Quantitative Versus Qualitative KRIs and KPIs:
KRIs and KPIs are typically thought of as going hand-in-hand with quantitative risk. Quantitative risk is an approach to risk management that focuses on factual and numerical data, along with mathematical models and analysis methods, in order to reduce bias. A risk practitioner would first build a mathematical model that approximates the various scenarios in which root causes map to each other, precipitate risk events and affect desired objectives. An example might be the way in which changing interest rates are managed by hedging strategies and ultimately affect investment returns.
Quantitative models can be computerized and simulated repeatedly (e.g. Monte Carlo simulation) to predict probability-based outcomes, such as the probability of achieving different levels of investment returns. The power of these models is their ability to support sensitivity analysis, as different inputs and extremes are modelled. Numerically-based KRIs and KPIs can play a valuable role in these models, adjusting them based on real-time values for assumptions and outcomes. As a result, KRIs and KPIs have become a core component of operational risk programs, which are typically quantitative-based.
Does this mean, however, that you must build detailed mathematical models to use and get value from KRIs and KPIs in your enterprise risk program?
No, not in our experience.
In fact, we believe that this misconception (that complex quantitative models are needed to use KRIs and KPIs) is one of the reasons that some organizations overlook them and miss out on the value that KRIs and KPIs could bring to their enterprise risk programs.
One of the main differences between ERM and operational risk is that ERM programs track higher-level (or summary-level) risks that have been rolled up for consumption by the senior leadership team and board of directors. In many cases, attempting to build detailed mathematical models for enterprise risk would involve so many levels of aggregation and assumptions that it would undermine the reliability of the analysis in the eyes of the report consumers. As a result, many ERM programs rely on qualitative risk analysis methods.
We are not saying that mathematical models are not useful in ERM, but rather that they are not essential to get immediate value from KRIs and KPIs. There are easy steps that almost all ERM program managers can take now to start getting value from indicators, while accumulating data that will be useful later in data analysis and possibly the development of mathematical models where appropriate.
One insight from quantitative risk that is, however, helpful for considering KRIs and KPIs in ERM is that indicators do not need to be thought of as binary or unidirectional.
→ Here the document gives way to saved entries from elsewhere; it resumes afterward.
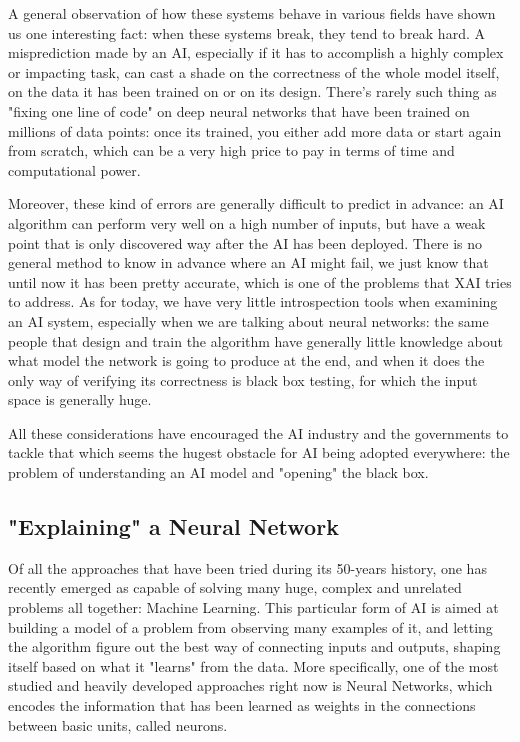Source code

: \documentclass[conference]{IEEEtran}
\begin{document}
A general observation of how these systems behave in various fields have shown
us one interesting fact: when these systems break, they tend to break hard. A
misprediction made by an AI, especially if it has to accomplish a highly complex
or impacting task, can cast a shade on the correctness of the whole model
itself, on the data it has been trained on or on its design. There's rarely such
thing as "fixing one line of code" on deep neural networks that have been
trained on millions of data points: once its trained, you either add more data
or start again from scratch, which can be a very high price to pay in terms of
time and computational power.

Moreover, these kind of errors are generally difficult to predict in advance: an
AI algorithm can perform very well on a high number of inputs, but have a weak
point that is only discovered way after the AI has been deployed. There is no
general method to know in advance where an AI might fail, we just know that
until now it has been pretty accurate, which is one of the problems that XAI
tries to address. As for today, we have very little introspection tools when
examining an AI system, especially when we are talking about neural networks:
the same people that design and train the algorithm have generally little
knowledge about what model the network is going to produce at the end, and when
it does the only way of verifying its correctness is black box testing, for
which the input space is generally huge.

All these considerations have encouraged the AI industry and the governments to
tackle that which seems the hugest obstacle for AI being adopted everywhere: the
problem of understanding an AI model and "opening" the black box.

\subsection{"Explaining" a Neural Network}
\label{sec:explainingnn}

Of all the approaches that have been tried during its 50-years history, one has
recently emerged as capable of solving many huge, complex and unrelated problems
all together: Machine Learning. This particular form of AI is aimed at building
a model of a problem from observing many examples of it, and letting the
algorithm figure out the best way of connecting inputs and outputs, shaping
itself based on what it "learns" from the data. More specifically, one of the
most studied and heavily developed approaches right now is Neural Networks,
which encodes the information that has been learned as weights in the
connections between basic units, called neurons.
\end{document}
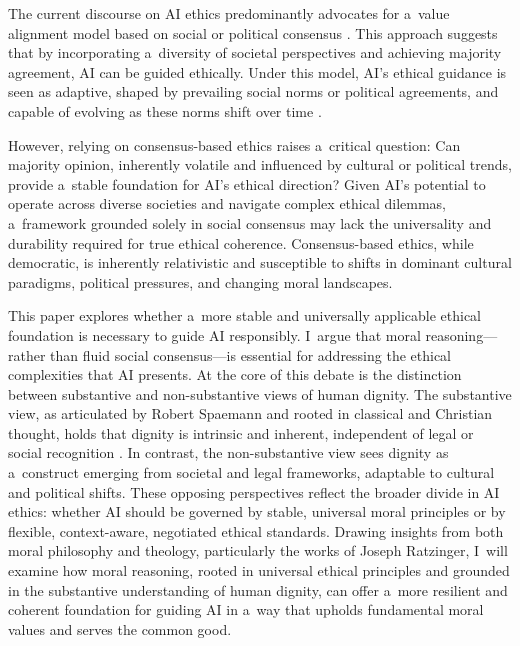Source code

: \documentclass[%
  manuscript=article,
  year=2024,
  volume=77,
  doi=10.59203/zfn.77.707,
]{zfn}
\begin{document}
The current discourse on AI ethics predominantly advocates for a~value alignment model based on social or political consensus 
\parencite[][]{gabriel_artificial_2020}. %
 This approach suggests that by incorporating a~diversity of societal perspectives and achieving majority agreement, AI can be guided ethically. Under this model, AI's ethical guidance is seen as adaptive, shaped by prevailing social norms or political agreements, and capable of evolving as these norms shift over time 
\parencite[][]{world_economic_forum_ai_2024}.%




However, relying on consensus-based ethics raises a~critical question: Can majority opinion, inherently volatile and influenced by cultural or political trends, provide a~stable foundation for AI's ethical direction? Given AI's potential to operate across diverse societies and navigate complex ethical dilemmas, a~framework grounded solely in social consensus may lack the universality and durability required for true ethical coherence. Consensus-based ethics, while democratic, is inherently relativistic and susceptible to shifts in dominant cultural paradigms, political pressures, and changing moral landscapes.



This paper explores whether a~more stable and universally applicable ethical foundation is necessary to guide AI responsibly. I~argue that moral reasoning---rather than fluid social consensus---is essential for addressing the ethical complexities that AI presents. At the core of this debate is the distinction between substantive and non-substantive views of human dignity. The substantive view, as articulated by Robert Spaemann and rooted in classical and Christian thought, holds that dignity is intrinsic and inherent, independent of legal or social recognition 
\parencite[][]{spaemann_love_2012}. %
 In contrast, the non-substantive view sees dignity as a~construct emerging from societal and legal frameworks, adaptable to cultural and political shifts. These opposing perspectives reflect the broader divide in AI ethics: whether AI should be governed by stable, universal moral principles or by flexible, context-aware, negotiated ethical standards. Drawing insights from both moral philosophy and theology, particularly the works of Joseph Ratzinger, I~will examine how moral reasoning, rooted in universal ethical principles and grounded in the substantive understanding of human dignity, can offer a~more resilient and coherent foundation for guiding AI in a~way that upholds fundamental moral values and serves the common good.
\end{document}
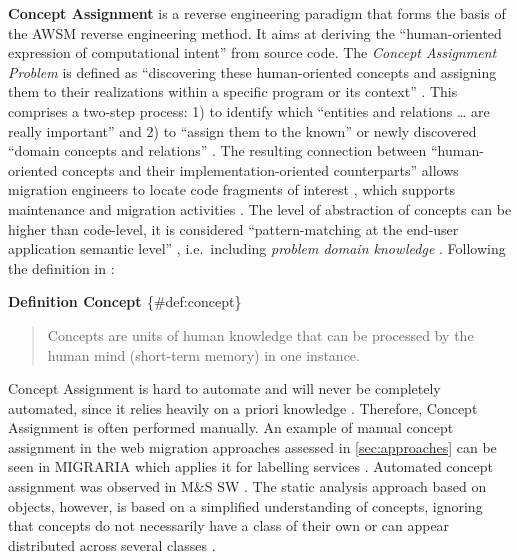 \textbf{Concept Assignment} is a reverse engineering paradigm that forms the basis of the AWSM reverse engineering method.
It aims at deriving the ``human-oriented expression of computational intent'' \autocite{Biggerstaff1994ConceptAssignmentJournal} from source code.
The \emph{Concept Assignment Problem} is defined as ``discovering these human-oriented concepts and assigning them to their realizations within a specific program or its context'' \autocite{Biggerstaff1994ConceptAssignmentJournal}.
This comprises a two-step process: 1) to identify which ``entities and relations \ldots{} are really important'' and 2) to ``assign them to the known'' or newly discovered ``domain concepts and relations'' \autocite{Biggerstaff1993ConceptAssignmentICSE}.
The resulting connection between ``human-oriented concepts and their implementation-oriented counterparts'' allows migration engineers to locate code fragments of interest \autocite{Tilley1996ProgramUnderstanding}, which supports maintenance and migration activities \autocite{Marcus2004ProblemLocation}.
The level of abstraction of concepts can be higher than code-level, it is considered ``pattern-matching at the end-user application semantic level'' \autocite{Tilley1996ProgramUnderstanding}, i.e.~including \emph{problem domain knowledge} \autocite{Marcus2004ProblemLocation}.
Following the definition in \autocite{Rajlich2002Concepts}:

\textbf{Definition Concept \autocite{Rajlich2002Concepts}} \{\#def:concept\}

\begin{quote}
Concepts are units of human knowledge that can be processed by the human mind (short-term memory) in one instance.
\end{quote}

Concept Assignment is hard to automate and will never be completely automated, since it relies heavily on a priori knowledge \autocite{Biggerstaff1993ConceptAssignmentICSE}.
Therefore, Concept Assignment is often performed manually.
An example of manual concept assignment in the web migration approaches assessed in \cref{sec:approaches} can be seen in MIGRARIA which applies it for labelling services \autocite{Sosa2014MigraSOA,Sosa2013MigraSOA}.
Automated concept assignment was observed in M\&S SW \autocite{Bodhuin2002DesktopWebMVC}.
The static analysis approach based on objects, however, is based on a simplified understanding of concepts, ignoring that concepts do not necessarily have a class of their own or can appear distributed across several classes \autocite{Rajlich2002Concepts}.

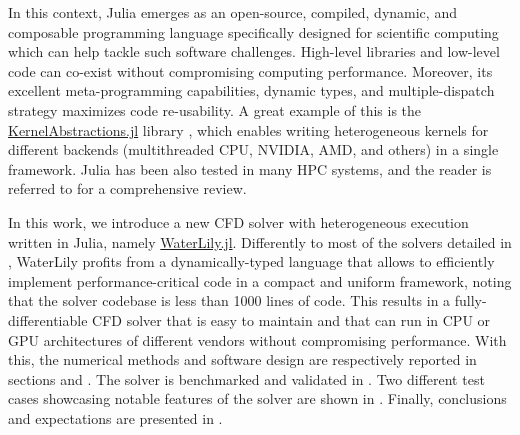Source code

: \documentclass[10pt,a4paper]{article}
\begin{document}
In this context, Julia \citep{Bezanson2017} emerges as an open-source, compiled, dynamic, and composable programming language specifically designed for scientific computing which can help tackle such software challenges. High-level libraries and low-level code can co-exist without compromising computing performance. Moreover, its excellent meta-programming capabilities, dynamic types, and multiple-dispatch strategy maximizes code re-usability. A great example of this is the \href{https://github.com/JuliaGPU/KernelAbstractions.jl}{KernelAbstractions.jl} library \citep{Churavy2023}, which enables writing heterogeneous kernels for different backends (multithreaded CPU, NVIDIA, AMD, and others) in a single framework.
Julia has been also tested in many HPC systems, and the reader is referred to \cite{Churavy2022} for a comprehensive review.

In this work, we introduce a new CFD solver with heterogeneous execution written in Julia, namely \href{https://github.com/WaterLily-jl/WaterLily.jl}{WaterLily.jl}. Differently to most of the solvers detailed in , WaterLily profits from a dynamically-typed language that allows to efficiently implement performance-critical code in a compact and uniform framework, noting that the solver codebase is less than 1000 lines of code. This results in a fully-differentiable CFD solver that is easy to maintain and that can run in CPU or GPU architectures of different vendors without compromising performance. With this, the numerical methods and software design are respectively reported in sections  and . The solver is benchmarked and validated in . Two different test cases showcasing notable features of the solver are shown in . Finally, conclusions and expectations are presented in .
\end{document}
For example, decreasing values for certain KRIs do not only mean that risk events are becoming less likely or less impactful. They can also mean that key objectives associated with those risk events are now more likely to be achieved. In this way, KRIs and KPIs can be an important part of strategy execution and performance management. It is an important shift in thinking to move beyond simply preventing risk events (i.e. “make everything green”) to focus on maximizing positive outcomes based on available resources and your organization’s risk appetite.
And finally, we have found that your KRIs and KPIs themselves do not need to be quantitative to be useful. Qualitative inputs are valid forms of data and can be easily converted to numerical values for future analysis if needed. For example, an indicator can still have a strong predictive correlation with risk events, causes, mitigations (controls) and consequences, even if subject matter experts are simply asked to rate an indicator as “high”, “medium” or “low”.
This is also demonstrated through a common everyday example. Asking people to answer if the morning sky colour is “red”, “blue” or “grey” is a valid way to predict the likelihood of rain in many locations. It turns out that the old proverb about “red sky at morn, sailors take warn” (meaning there will be stormy seas when the morning sky is red) actually has a basis in science.